Document images with source code:
= = = = = = =

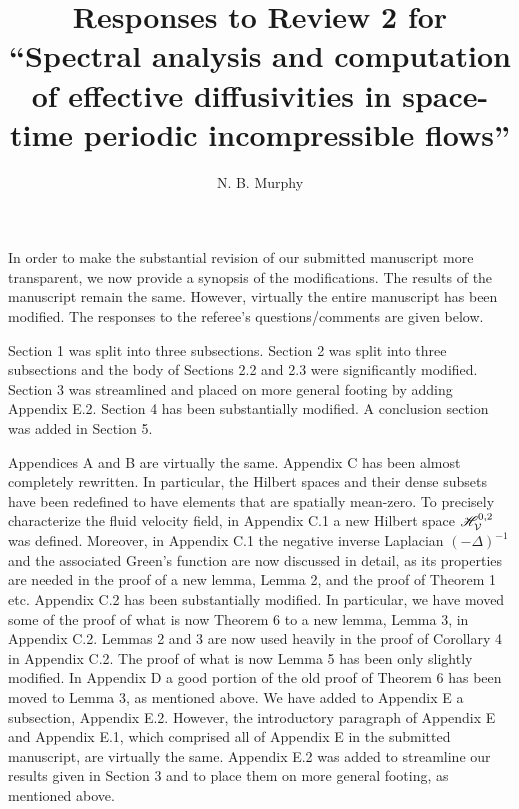 \documentclass[amsa]{article}
\begin{document}
\title{Responses to Review 2 for\\
  ``Spectral analysis and computation\\
  of effective diffusivities in 
  space-time periodic incompressible flows''}
\author{N. B. Murphy}

\maketitle

In order to make the substantial revision of our submitted manuscript
more transparent, we now provide a synopsis of the modifications. The 
results of the manuscript remain the same. However, virtually the
entire manuscript has been modified. The responses to the referee's
questions/comments are given below.   


Section 1 was split into three subsections. Section 2 was split into
three subsections and the body of Sections 2.2 and 2.3 were
significantly modified. Section 3 was streamlined and placed on more
general footing by adding Appendix E.2. Section 4 has been
substantially modified. A conclusion section was added in Section
5.


Appendices A and B are virtually the same.
Appendix C has been
almost completely rewritten. In particular, the Hilbert spaces and
their dense subsets have been redefined to have elements that are
spatially mean-zero. To precisely characterize the fluid velocity
field, in Appendix C.1 a new Hilbert space $\mathscr{H}_{\mathcal{V}}^{0,2}$ was
defined. Moreover, in Appendix C.1 the negative inverse Laplacian
$(-\Delta)^{-1}$ and the associated Green's function are now discussed in
detail, as its properties are needed 
in the proof of a new lemma, Lemma 2, and the proof of Theorem 1
etc. Appendix C.2 has been substantially modified. In particular, we
have moved some of the proof of what is now Theorem 6 to a new lemma,
Lemma 3, in Appendix C.2. Lemmas 2 and 3 are now used heavily in the
proof of Corollary 4 in Appendix C.2. The proof of what is now Lemma 5 
has been only slightly modified. In Appendix D a good portion of the
old proof of Theorem 6 has been moved to Lemma 3, as mentioned
above. We have added to Appendix E a subsection, Appendix
E.2. However, the introductory paragraph of Appendix E and Appendix
E.1, which comprised all of Appendix E in the submitted manuscript,
are virtually the same. Appendix E.2 was added to streamline our
results given in Section 3 and to place them on more general footing,
as mentioned above.   
\end{document}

= = = = = = =

Nothing should appear in the answer except the lines above from the line with "Review 2 for\\" through the line with "their dense subsets", both included, written out exactly.

\title{Responses to Review 2 for\\
  ``Spectral analysis and computation\\
  of effective diffusivities in 
  space-time periodic incompressible flows''}
\author{N. B. Murphy}

\maketitle

In order to make the substantial revision of our submitted manuscript
more transparent, we now provide a synopsis of the modifications. The 
results of the manuscript remain the same. However, virtually the
entire manuscript has been modified. The responses to the referee's
questions/comments are given below.   


Section 1 was split into three subsections. Section 2 was split into
three subsections and the body of Sections 2.2 and 2.3 were
significantly modified. Section 3 was streamlined and placed on more
general footing by adding Appendix E.2. Section 4 has been
substantially modified. A conclusion section was added in Section
5.


Appendices A and B are virtually the same.
Appendix C has been
almost completely rewritten. In particular, the Hilbert spaces and
their dense subsets have been redefined to have elements that are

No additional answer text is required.